We present a novel method of using commercial oligonucleotide expression microarrays for aCGH, enabling DNA copy number measurements and expression profiles to be combined using the same platform. This method yields aCGH data from genomic DNA without complexity reduction at a median resolution of approximately 17,500 base pairs. Due to the well-defined nature of oligonucleotide probes, DNA amplification and deletion can be defined at the level of individual genes and can easily be combined with gene expression data.

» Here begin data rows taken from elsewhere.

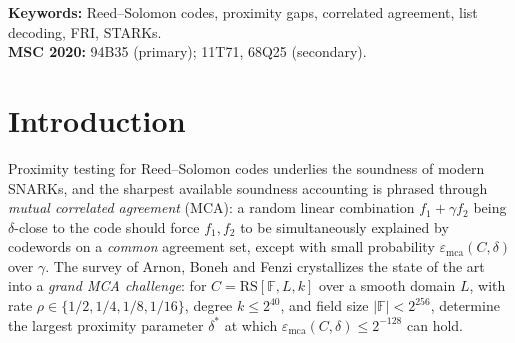 \documentclass[11pt]{article}
\theoremstyle{definition}
\theoremstyle{remark}
\newcommand{\F}{\mathbb{F}}
\newcommand{\B}{\mathbb{B}}
\newcommand{\RS}{\mathrm{RS}}
\newcommand{\emca}{\varepsilon_{\mathrm{mca}}}
\begin{document}
\begin{abstract}
The remaining safe-side work is organized as a conditional certificate template rather than a proved three-inequality closure.  Its candidate buckets are structured quotient/prefix pullbacks, a base-field-normalized interior split-pencil census, and local primitive shift-pair control.  The interior normalization keeps the pigeonhole ceiling before multiplying by the number of size-$m$ supports: the unavoidable discrete floor is distinct from the smooth mean-plus-one upper model.  Finite adjacent rows require the \emph{sum} of every paid and residual numerator to fit inside one row budget.  In the asymptotic reserve regime a loss $L(n)$ is absorbable only when $R(n)\to\infty$, $R(n)=o(n)$, and $\log L(n)=o(R(n)\log|\B|)$; polynomial loss is therefore absorbed by $R\gg\log n$, while a generic $e^{o(n)}$ loss is not automatically absorbed.  All unconditional deployed-row verdicts carry exact integer certificates; the adjacent safe rows remain explicitly conditional on a complete coverage-and-coalescing certificate.
\end{abstract}

\medskip
\noindent\textbf{Keywords:} Reed--Solomon codes, proximity gaps, correlated agreement, list decoding, FRI, STARKs.\\
\textbf{MSC 2020:} 94B35 (primary); 11T71, 68Q25 (secondary).

{\small\setcounter{tocdepth}{2}\tableofcontents}

\section{Introduction}\label{sec:intro}

Proximity testing for Reed--Solomon codes underlies the soundness of modern SNARKs, and the sharpest available soundness accounting is phrased through \emph{mutual correlated agreement} (MCA): a random linear combination $f_1+\gamma f_2$ being $\delta$-close to the code should force $f_1,f_2$ to be simultaneously explained by codewords on a \emph{common} agreement set, except with small probability $\emca(C,\delta)$ over $\gamma$. The survey of Arnon, Boneh and Fenzi \cite{ABF26} crystallizes the state of the art into a \emph{grand MCA challenge}: for $C=\RS[\F,L,k]$ over a smooth domain $L$, with rate $\rho\in\{1/2,1/4,1/8,1/16\}$, degree $k\le2^{40}$, and field size $|\F|<2^{256}$, determine the largest proximity parameter $\delta^*$ at which $\emca(C,\delta)\le2^{-128}$ can hold.
\end{document}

A novel method of gene resolution analysis of copy number variation (graCNV) yields high-resolution maps of DNA copy number changes and is applicable to a broad range of organisms for which commercial oligonucleotide expression microarrays are available. Due to the standardization of oligonucleotide microarrays, graCNV results can reliably be compared between laboratories and can easily be combined with gene expression data using the same platform.